Let $X_1,...,X_n$ be independent copies of a real-valued random variable $X$ where $X$ has Lebesgue density
\begin{align*} p_\theta(x) = \begin{cases} \exp(\theta-x),\quad x>\theta \\ 0, \quad\quad\quad\quad\;\ x\leq \theta, \end{cases} \end{align*} where $\theta\in \mathbb{R}$ is an unknown parameter. Let $S:=\min(X_1,...,X_n)$.
Find the Uniform Minimum Variance Unbiased (UMVU) estimator of $\theta$.
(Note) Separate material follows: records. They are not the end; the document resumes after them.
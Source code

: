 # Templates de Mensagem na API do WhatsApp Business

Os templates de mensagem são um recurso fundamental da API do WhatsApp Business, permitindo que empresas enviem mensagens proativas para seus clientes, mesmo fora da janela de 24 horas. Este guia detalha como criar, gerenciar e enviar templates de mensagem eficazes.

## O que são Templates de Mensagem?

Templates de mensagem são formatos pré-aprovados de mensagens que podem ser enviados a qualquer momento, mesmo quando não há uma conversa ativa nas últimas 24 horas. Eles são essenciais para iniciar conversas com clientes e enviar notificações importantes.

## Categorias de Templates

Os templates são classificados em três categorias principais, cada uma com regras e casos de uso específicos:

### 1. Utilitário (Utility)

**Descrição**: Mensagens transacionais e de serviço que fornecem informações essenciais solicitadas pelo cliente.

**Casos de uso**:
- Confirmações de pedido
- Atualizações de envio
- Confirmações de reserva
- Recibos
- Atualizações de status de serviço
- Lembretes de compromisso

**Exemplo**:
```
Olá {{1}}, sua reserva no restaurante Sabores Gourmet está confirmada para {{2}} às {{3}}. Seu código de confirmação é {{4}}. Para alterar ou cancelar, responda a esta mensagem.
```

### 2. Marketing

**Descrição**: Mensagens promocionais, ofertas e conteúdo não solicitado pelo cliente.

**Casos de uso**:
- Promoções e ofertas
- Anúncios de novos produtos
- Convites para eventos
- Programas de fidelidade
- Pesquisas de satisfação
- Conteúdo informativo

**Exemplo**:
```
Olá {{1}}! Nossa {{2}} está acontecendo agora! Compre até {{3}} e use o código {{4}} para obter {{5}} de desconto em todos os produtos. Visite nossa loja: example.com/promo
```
I already know that $S$ is sufficient for $\theta$ and that $T:=S-1/n$ is an unbiased estimator of $\theta.$ My idea is to apply the Lehmann-Scheffé thm. since then the UMVU is given by
\begin{align*} \mathbb{E}[T|S]=\mathbb{E}[S-1/n|S]=S-1/n. \end{align*}
Is this the correct approach? If yes, for applying Lehmann-Scheffé, I would also need that S is a complete statistic. How do I show this properly?
Edit: I tried to show completeness by definition, i.e. I setup the equation $\mathbb{E}_\theta[g(S)]=0 \;\forall \theta$ for some function $g$ and now want to show that $g(S)=0 \; \mathbb{P}_\theta$-a.s. for all $\theta$. Since the $X_i$ are iid it is easy to see that the cdf is $F_S(x)=1-(1-P_\theta(x))^n$, where $P_\theta(x)$ is the cdf of $X_i$. By taking the derivative we get the pdf for $S$: $f_S(x)=n\cdot p_\theta(x)(1-P_\theta (x))^{n-1}$. $P_\theta (x)$ can be easily calculated and we get \begin{align*} f_S(x)=n\cdot e^{n(\theta-x)}. \end{align*}
Hence, $\mathbb{E}_\theta[g(S)]=\int_\theta^\infty g(x)ne^{n(\theta-x)}dx$ has to be $0$.
Is it now enough to say that $g(S)=0 \; \mathbb{P}_\theta$-a.s. for all $\theta$, since the exponential function is always positive? Or is there a more rigorous way to show it?